╭─ TASK MATERIAL

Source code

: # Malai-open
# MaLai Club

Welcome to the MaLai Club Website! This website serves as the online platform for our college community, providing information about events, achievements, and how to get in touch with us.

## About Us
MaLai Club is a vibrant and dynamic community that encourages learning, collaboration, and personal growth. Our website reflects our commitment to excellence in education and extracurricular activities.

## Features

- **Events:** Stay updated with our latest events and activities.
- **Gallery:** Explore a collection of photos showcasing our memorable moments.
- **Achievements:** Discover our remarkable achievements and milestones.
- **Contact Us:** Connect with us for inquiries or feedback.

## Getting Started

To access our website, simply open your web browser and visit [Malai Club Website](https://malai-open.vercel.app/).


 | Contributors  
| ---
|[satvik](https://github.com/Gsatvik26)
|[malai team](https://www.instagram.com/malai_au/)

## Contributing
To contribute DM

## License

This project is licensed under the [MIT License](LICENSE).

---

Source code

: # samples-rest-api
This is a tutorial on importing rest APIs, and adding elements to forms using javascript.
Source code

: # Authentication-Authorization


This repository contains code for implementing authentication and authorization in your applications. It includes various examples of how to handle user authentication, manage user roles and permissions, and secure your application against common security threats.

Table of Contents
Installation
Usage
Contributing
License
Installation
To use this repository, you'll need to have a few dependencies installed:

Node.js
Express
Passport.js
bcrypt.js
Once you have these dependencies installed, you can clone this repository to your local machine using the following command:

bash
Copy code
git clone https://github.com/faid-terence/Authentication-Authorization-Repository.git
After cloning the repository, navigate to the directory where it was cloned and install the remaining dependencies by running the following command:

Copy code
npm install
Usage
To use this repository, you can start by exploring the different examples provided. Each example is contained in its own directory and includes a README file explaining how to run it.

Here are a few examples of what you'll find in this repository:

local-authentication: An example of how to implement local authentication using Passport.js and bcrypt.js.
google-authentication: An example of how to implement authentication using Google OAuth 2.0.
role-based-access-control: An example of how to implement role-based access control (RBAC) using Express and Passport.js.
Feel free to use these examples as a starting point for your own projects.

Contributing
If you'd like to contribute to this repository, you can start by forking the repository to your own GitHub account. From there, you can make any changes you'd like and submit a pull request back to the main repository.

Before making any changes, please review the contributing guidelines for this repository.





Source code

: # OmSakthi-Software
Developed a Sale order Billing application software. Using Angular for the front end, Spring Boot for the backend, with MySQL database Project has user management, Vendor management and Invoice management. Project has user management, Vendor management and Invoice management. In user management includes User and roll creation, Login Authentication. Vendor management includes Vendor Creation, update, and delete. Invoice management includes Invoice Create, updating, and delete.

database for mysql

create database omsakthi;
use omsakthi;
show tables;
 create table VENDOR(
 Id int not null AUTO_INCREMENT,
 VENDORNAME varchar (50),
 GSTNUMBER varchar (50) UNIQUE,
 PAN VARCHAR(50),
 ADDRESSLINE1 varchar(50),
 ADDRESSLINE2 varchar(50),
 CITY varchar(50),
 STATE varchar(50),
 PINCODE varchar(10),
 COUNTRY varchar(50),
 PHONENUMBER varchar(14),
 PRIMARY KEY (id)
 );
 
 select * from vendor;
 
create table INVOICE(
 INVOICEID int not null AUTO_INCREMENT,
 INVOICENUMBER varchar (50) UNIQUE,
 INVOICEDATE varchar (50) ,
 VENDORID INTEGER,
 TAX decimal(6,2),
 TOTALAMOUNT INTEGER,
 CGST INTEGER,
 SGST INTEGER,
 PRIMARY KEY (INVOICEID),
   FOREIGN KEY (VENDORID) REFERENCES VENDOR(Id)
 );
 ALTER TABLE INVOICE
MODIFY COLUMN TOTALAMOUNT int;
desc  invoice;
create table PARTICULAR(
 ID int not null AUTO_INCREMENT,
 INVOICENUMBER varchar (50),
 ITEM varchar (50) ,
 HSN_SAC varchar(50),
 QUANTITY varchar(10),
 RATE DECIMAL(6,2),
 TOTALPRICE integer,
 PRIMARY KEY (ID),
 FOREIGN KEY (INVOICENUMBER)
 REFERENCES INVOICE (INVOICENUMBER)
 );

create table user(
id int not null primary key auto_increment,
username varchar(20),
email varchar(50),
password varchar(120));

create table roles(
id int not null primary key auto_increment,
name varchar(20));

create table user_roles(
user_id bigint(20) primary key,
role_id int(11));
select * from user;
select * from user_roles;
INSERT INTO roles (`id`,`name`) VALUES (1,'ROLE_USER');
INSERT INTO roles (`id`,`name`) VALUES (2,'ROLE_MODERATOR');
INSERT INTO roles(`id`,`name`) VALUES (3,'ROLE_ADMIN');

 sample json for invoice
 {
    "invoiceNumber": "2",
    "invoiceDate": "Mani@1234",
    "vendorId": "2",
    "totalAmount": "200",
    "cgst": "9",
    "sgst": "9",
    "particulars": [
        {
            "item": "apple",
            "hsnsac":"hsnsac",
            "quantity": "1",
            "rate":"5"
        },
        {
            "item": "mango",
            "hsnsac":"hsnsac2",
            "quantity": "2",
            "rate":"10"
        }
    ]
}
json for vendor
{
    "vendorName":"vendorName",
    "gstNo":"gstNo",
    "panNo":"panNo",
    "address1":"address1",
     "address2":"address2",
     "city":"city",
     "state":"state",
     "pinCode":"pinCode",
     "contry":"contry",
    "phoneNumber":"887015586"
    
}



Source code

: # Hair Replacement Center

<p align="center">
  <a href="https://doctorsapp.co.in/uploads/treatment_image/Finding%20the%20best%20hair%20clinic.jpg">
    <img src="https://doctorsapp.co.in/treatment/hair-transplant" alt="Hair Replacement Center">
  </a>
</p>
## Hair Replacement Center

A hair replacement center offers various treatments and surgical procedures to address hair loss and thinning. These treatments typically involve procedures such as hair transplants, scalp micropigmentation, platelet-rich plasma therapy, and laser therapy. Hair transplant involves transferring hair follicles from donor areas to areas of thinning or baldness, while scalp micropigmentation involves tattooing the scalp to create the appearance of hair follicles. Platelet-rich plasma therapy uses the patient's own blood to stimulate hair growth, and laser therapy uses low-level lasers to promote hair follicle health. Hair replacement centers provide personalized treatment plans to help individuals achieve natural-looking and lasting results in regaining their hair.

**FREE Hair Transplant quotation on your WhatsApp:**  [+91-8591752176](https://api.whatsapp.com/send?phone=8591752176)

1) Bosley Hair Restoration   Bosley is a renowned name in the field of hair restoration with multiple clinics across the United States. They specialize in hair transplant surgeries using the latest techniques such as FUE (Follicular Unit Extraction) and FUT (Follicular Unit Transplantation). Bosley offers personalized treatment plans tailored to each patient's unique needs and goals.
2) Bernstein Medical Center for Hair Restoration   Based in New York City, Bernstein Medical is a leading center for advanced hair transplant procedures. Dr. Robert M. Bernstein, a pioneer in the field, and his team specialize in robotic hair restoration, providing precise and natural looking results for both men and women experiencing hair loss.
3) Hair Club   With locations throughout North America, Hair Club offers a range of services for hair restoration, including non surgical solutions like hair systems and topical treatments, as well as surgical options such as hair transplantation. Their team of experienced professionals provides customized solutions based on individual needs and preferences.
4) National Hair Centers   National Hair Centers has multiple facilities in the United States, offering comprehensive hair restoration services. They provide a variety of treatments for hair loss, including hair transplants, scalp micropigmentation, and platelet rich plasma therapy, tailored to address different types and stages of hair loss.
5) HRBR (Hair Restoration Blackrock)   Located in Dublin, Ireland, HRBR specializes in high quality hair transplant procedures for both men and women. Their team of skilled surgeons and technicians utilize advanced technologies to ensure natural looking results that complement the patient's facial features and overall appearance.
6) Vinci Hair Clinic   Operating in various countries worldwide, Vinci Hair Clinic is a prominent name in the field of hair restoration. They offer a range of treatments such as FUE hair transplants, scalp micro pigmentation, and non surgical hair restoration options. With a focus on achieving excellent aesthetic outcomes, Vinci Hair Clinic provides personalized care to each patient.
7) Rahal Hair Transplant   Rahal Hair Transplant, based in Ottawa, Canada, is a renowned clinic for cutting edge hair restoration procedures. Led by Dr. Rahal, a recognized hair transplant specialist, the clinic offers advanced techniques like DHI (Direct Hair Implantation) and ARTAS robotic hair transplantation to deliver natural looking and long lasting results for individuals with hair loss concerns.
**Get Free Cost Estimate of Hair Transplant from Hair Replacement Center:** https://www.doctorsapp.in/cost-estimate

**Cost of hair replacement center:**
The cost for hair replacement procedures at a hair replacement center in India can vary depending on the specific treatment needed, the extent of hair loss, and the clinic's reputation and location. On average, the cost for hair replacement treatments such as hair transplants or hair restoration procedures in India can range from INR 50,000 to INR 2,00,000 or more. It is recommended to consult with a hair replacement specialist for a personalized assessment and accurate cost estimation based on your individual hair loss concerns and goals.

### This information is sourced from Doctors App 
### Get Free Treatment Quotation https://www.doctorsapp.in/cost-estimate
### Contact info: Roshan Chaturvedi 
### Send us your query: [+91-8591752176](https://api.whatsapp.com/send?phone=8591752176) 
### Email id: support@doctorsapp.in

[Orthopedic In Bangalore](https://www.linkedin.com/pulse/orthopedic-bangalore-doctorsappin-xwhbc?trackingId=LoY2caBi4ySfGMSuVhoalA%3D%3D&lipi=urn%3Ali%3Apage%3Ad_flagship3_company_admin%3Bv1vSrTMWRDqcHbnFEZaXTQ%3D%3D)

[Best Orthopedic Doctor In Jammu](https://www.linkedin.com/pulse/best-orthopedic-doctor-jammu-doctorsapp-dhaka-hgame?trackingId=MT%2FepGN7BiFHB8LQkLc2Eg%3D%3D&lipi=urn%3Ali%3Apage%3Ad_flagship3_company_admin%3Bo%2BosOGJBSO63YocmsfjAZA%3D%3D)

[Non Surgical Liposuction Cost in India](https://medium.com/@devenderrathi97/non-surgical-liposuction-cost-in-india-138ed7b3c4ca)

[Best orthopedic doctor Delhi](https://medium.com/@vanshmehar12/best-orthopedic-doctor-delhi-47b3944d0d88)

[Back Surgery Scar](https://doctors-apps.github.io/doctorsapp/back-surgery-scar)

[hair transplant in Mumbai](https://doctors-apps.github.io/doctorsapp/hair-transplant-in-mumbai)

╰─
╭─ TASK MATERIAL

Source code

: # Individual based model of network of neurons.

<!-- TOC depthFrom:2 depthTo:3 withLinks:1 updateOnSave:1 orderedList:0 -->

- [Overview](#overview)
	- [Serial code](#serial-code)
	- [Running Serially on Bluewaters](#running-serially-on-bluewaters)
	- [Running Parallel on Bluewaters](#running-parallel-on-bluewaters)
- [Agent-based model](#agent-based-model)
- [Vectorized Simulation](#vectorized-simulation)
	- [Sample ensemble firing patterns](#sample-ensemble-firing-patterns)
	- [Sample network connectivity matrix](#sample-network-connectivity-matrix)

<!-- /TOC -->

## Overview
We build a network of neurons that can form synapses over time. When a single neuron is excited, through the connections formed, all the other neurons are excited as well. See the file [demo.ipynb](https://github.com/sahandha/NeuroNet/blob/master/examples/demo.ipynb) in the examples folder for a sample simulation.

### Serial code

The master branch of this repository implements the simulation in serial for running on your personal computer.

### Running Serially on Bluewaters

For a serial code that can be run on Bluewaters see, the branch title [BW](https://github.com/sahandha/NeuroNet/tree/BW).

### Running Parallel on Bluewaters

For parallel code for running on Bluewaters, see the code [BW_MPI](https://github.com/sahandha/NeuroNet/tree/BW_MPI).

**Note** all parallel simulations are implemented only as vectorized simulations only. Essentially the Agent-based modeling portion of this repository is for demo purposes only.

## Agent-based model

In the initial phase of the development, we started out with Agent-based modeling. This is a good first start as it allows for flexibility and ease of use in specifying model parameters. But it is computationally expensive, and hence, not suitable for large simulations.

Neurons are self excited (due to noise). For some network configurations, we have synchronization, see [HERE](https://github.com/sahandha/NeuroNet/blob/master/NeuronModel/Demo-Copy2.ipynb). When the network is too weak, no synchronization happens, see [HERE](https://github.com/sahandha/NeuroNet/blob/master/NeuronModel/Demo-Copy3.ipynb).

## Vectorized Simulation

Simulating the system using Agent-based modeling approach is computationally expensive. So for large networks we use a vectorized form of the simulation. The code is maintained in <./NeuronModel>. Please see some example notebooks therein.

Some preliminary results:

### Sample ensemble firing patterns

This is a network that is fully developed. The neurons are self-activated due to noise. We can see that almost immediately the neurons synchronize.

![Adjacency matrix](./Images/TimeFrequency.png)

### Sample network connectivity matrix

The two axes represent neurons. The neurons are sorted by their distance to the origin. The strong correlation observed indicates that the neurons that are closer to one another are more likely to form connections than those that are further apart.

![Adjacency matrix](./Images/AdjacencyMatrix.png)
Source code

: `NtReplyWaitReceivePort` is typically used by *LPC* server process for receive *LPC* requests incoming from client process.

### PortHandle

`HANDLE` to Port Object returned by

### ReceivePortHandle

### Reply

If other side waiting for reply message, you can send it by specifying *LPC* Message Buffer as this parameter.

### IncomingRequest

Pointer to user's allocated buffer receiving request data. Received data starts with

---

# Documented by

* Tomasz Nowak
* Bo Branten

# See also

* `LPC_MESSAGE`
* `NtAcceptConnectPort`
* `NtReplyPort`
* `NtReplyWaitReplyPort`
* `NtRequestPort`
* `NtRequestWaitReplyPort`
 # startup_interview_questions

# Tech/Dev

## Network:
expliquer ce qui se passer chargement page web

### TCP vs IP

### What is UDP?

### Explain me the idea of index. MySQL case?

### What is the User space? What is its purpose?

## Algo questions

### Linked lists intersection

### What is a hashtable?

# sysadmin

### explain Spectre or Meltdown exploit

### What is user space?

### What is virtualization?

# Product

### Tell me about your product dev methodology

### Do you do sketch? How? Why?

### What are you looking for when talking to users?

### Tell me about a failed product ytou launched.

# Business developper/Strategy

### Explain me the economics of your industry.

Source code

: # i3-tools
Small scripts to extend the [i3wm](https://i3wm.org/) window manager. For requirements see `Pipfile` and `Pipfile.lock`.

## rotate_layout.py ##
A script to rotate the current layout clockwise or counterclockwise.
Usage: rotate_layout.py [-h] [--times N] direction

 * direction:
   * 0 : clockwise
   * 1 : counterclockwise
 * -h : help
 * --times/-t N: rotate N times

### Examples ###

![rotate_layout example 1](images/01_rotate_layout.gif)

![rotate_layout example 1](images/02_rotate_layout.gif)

╰─

TASK PROMPT. Only the lines that hold the word "medium" are wanted; each should be pulled from the records.

WRITTEN RESPONSE.
[Non Surgical Liposuction Cost in India](https://medium.com/@devenderrathi97/non-surgical-liposuction-cost-in-india-138ed7b3c4ca)
[Best orthopedic doctor Delhi](https://medium.com/@vanshmehar12/best-orthopedic-doctor-delhi-47b3944d0d88)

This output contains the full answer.